* Exercise input:
........

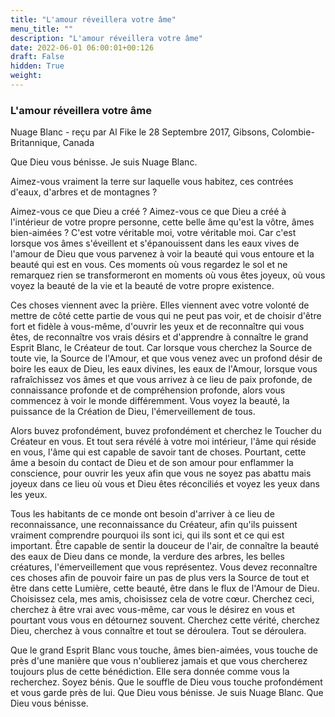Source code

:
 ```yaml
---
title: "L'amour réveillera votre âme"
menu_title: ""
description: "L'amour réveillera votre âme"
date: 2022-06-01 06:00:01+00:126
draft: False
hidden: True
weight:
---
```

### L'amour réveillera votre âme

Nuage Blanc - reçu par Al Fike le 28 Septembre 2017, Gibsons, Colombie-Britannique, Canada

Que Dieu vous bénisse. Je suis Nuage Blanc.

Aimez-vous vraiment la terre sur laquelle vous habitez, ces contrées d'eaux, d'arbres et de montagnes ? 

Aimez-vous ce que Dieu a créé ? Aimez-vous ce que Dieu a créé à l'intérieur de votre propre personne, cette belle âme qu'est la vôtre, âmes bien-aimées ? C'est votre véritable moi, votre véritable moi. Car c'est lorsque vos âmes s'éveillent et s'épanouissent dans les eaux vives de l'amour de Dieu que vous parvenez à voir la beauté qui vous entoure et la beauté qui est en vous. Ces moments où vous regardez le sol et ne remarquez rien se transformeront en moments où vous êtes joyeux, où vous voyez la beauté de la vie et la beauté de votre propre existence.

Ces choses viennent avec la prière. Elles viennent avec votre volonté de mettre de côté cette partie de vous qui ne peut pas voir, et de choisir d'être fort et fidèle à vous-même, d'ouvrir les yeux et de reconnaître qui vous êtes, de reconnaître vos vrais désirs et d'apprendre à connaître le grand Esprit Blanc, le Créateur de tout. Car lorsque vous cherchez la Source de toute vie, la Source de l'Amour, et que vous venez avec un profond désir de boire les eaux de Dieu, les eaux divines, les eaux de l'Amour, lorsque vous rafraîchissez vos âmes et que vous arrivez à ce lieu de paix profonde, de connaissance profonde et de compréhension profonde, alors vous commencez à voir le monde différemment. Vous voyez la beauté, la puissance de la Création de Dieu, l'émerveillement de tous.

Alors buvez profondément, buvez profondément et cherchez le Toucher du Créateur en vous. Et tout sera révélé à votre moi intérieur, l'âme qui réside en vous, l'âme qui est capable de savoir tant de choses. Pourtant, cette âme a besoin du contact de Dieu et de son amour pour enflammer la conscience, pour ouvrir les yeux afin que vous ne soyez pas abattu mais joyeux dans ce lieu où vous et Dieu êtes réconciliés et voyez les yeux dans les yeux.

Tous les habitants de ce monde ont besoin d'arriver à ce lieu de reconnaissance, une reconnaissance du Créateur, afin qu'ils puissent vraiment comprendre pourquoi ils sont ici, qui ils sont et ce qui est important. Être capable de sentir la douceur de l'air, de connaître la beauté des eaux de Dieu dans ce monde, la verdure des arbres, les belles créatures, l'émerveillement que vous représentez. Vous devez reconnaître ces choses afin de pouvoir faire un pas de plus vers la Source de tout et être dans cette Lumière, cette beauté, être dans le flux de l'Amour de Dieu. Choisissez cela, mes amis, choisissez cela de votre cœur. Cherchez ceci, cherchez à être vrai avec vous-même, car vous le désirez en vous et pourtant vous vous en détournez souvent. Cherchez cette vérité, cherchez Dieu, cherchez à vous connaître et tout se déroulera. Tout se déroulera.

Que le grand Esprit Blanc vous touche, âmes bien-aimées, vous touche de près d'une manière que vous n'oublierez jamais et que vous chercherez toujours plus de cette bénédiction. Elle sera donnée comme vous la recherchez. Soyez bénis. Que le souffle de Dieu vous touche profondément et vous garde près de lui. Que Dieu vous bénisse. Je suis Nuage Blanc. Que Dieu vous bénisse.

........

* Work task:
For the string "suis", find every line of the material that contains it, and copy each one.

* Written response:
Que Dieu vous bénisse. Je suis Nuage Blanc.
Que le grand Esprit Blanc vous touche, âmes bien-aimées, vous touche de près d'une manière que vous n'oublierez jamais et que vous chercherez toujours plus de cette bénédiction. Elle sera donnée comme vous la recherchez. Soyez bénis. Que le souffle de Dieu vous touche profondément et vous garde près de lui. Que Dieu vous bénisse. Je suis Nuage Blanc. Que Dieu vous bénisse.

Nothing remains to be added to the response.